Task data.
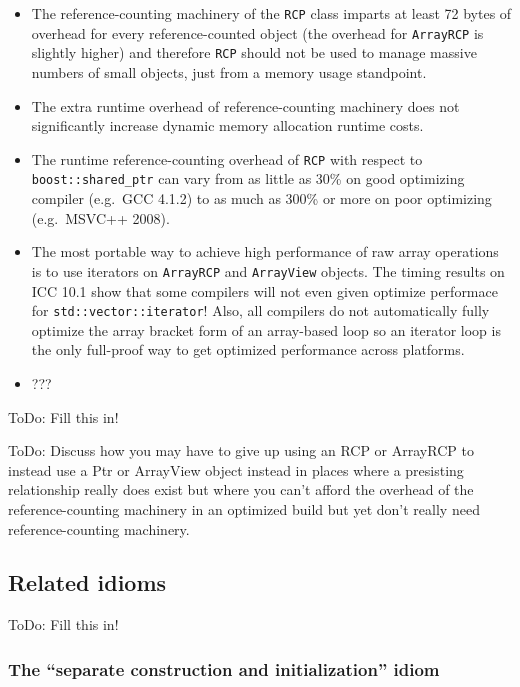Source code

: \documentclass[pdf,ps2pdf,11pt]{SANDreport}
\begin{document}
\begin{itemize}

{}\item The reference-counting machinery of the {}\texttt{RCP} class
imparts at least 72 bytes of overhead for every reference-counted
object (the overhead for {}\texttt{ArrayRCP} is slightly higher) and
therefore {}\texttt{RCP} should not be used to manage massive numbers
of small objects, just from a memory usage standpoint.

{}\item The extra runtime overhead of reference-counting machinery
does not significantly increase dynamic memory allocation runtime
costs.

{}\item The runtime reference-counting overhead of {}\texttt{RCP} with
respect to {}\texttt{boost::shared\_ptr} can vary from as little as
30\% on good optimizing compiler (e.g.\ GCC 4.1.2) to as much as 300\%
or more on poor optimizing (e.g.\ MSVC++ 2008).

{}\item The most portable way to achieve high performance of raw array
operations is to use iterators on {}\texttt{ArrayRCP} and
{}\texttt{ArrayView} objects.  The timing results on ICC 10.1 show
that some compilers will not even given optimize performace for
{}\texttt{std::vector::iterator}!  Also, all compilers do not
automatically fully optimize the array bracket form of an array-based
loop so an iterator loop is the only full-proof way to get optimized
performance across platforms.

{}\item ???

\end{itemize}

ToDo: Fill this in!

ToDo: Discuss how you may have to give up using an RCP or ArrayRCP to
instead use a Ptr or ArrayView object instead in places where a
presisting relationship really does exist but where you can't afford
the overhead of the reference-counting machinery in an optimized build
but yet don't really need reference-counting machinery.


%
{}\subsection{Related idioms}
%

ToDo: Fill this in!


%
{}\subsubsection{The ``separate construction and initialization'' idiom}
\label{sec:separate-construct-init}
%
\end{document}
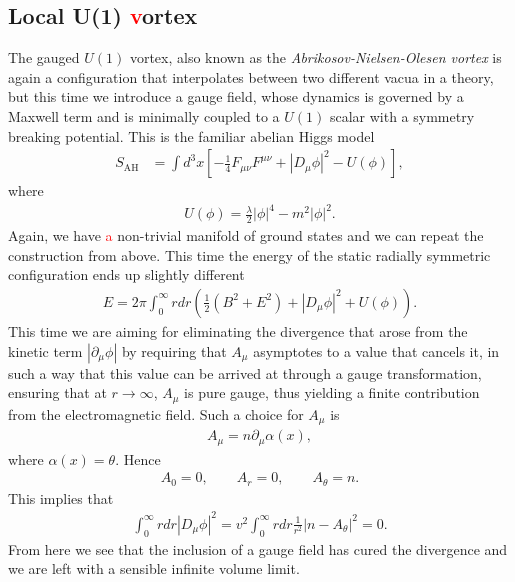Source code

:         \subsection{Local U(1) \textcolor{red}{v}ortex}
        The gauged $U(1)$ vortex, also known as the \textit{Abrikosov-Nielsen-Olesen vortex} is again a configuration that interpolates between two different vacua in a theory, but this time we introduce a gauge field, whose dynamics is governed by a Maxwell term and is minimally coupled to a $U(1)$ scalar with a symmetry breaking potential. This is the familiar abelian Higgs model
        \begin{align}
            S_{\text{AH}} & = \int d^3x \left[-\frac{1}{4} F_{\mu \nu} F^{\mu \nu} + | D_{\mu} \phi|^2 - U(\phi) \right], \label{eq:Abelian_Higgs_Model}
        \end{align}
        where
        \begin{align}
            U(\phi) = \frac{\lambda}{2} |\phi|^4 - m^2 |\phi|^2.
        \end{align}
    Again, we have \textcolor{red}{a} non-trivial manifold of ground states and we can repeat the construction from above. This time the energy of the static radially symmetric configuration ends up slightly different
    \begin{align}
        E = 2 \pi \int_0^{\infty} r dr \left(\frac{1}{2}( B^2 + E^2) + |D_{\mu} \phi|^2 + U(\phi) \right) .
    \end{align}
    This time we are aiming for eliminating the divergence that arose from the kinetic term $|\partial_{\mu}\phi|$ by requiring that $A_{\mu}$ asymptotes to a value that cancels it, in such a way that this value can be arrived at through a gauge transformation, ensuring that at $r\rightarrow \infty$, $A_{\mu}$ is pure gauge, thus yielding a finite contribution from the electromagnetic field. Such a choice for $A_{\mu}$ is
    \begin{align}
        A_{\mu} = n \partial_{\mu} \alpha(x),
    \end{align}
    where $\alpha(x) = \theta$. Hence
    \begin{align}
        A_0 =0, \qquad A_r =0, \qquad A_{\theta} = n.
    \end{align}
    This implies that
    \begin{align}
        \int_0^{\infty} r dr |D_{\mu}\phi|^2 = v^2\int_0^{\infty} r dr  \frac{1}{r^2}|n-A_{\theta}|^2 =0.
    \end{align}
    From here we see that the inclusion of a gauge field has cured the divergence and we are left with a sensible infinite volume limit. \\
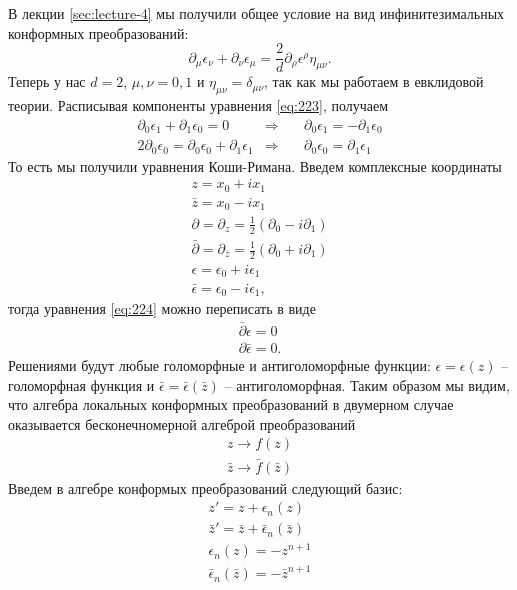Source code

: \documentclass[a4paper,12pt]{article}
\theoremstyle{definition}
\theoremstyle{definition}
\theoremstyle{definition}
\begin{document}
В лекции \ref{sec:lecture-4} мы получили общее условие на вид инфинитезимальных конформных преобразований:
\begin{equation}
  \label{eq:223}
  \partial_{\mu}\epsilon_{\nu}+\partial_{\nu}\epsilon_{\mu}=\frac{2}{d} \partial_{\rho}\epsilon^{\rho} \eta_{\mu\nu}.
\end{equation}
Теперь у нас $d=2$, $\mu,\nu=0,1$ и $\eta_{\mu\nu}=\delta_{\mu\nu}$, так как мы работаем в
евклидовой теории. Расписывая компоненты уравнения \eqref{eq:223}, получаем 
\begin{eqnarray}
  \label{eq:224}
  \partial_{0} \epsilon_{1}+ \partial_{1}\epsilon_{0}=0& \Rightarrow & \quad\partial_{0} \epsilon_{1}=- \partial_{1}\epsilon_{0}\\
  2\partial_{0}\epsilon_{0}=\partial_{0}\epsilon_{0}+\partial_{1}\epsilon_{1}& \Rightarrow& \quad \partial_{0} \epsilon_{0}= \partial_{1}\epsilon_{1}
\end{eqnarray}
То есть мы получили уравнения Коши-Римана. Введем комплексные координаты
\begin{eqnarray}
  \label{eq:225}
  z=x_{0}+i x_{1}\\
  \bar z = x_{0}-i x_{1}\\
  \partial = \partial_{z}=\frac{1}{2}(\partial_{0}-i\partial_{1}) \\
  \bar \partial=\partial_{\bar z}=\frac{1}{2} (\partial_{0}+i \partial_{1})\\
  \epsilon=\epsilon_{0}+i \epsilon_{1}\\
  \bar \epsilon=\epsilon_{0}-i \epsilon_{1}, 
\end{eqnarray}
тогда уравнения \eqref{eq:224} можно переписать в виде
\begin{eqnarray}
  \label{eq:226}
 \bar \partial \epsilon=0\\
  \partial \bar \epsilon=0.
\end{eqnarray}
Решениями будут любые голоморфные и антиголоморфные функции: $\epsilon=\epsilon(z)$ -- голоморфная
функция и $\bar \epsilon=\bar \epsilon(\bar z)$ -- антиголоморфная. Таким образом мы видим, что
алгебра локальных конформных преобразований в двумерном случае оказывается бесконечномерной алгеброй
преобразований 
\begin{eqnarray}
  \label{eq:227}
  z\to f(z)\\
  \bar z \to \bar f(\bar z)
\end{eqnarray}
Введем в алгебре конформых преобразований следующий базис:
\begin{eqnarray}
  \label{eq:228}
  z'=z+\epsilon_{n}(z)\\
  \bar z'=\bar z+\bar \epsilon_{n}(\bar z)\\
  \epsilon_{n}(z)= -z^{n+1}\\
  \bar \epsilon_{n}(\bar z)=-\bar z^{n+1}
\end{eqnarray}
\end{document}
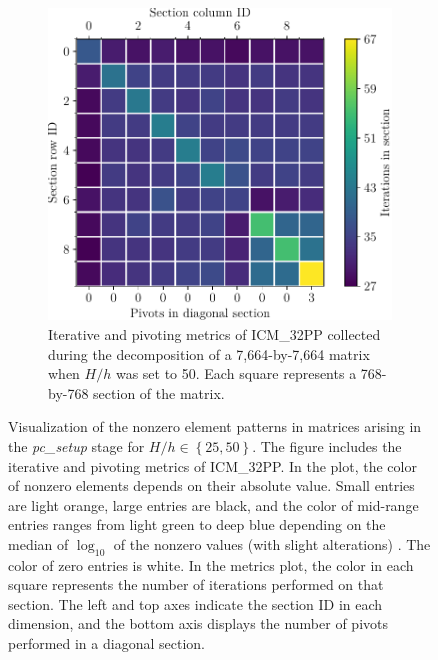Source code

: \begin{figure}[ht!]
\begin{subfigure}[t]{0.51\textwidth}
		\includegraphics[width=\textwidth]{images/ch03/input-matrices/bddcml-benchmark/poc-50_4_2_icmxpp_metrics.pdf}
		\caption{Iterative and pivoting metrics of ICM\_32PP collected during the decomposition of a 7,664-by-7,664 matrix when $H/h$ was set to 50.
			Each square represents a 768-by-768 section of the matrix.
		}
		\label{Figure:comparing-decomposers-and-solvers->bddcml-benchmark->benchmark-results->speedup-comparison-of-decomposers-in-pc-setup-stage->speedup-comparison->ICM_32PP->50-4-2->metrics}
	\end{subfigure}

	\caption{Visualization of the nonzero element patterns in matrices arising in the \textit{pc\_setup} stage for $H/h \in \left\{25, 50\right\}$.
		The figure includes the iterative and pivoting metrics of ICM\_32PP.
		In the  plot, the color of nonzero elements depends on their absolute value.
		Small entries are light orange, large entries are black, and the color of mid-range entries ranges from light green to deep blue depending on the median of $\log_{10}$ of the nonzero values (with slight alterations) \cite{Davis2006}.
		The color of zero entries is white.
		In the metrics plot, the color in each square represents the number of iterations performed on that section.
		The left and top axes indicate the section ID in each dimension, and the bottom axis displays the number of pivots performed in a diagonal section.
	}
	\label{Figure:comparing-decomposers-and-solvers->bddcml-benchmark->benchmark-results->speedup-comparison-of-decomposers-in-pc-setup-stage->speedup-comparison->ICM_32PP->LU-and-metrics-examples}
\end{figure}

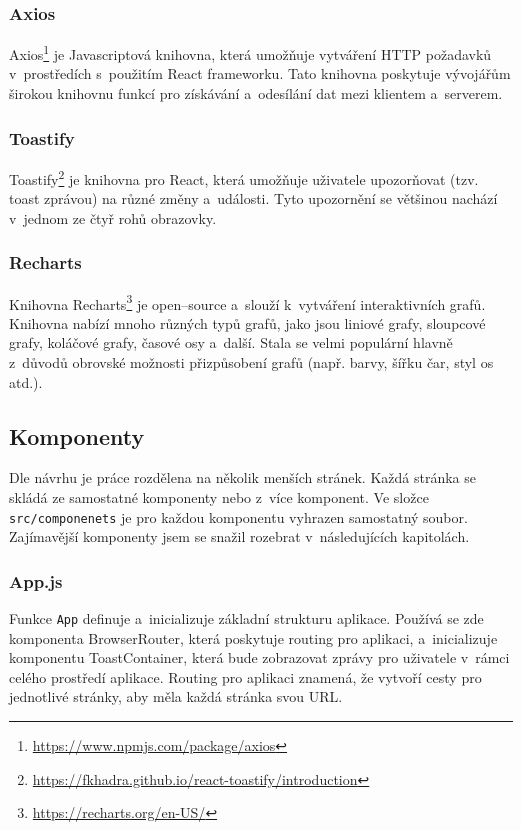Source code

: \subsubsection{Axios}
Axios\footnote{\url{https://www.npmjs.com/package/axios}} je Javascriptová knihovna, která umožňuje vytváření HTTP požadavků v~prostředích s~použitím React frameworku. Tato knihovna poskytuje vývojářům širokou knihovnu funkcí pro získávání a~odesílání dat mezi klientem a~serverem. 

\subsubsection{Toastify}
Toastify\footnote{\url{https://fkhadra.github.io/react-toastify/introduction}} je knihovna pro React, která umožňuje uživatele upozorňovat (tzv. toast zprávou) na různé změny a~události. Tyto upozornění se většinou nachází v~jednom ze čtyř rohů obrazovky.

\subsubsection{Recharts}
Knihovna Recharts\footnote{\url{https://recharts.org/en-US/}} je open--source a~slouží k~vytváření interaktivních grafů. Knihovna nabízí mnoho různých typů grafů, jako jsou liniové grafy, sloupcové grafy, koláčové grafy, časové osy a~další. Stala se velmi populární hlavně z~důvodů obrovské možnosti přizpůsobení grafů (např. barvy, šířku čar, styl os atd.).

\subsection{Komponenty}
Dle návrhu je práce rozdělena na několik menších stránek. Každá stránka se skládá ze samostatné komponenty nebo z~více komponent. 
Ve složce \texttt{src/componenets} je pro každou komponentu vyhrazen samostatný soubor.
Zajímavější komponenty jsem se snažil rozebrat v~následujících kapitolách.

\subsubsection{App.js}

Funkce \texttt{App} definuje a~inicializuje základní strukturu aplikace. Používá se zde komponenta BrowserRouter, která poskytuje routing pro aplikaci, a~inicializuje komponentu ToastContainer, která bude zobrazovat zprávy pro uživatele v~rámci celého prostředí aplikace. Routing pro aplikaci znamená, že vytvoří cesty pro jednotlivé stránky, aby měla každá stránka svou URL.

Your objective. From the records above, copy only the lines starting with the line that holds "reference-counting machinery of" and going on through the line that holds "operations is to", exactly as written.

Solution below.
{}\item The reference-counting machinery of the {}\texttt{RCP} class
imparts at least 72 bytes of overhead for every reference-counted
object (the overhead for {}\texttt{ArrayRCP} is slightly higher) and
therefore {}\texttt{RCP} should not be used to manage massive numbers
of small objects, just from a memory usage standpoint.

{}\item The extra runtime overhead of reference-counting machinery
does not significantly increase dynamic memory allocation runtime
costs.

{}\item The runtime reference-counting overhead of {}\texttt{RCP} with
respect to {}\texttt{boost::shared\_ptr} can vary from as little as
30\% on good optimizing compiler (e.g.\ GCC 4.1.2) to as much as 300\%
or more on poor optimizing (e.g.\ MSVC++ 2008).

{}\item The most portable way to achieve high performance of raw array
operations is to use iterators on {}\texttt{ArrayRCP} and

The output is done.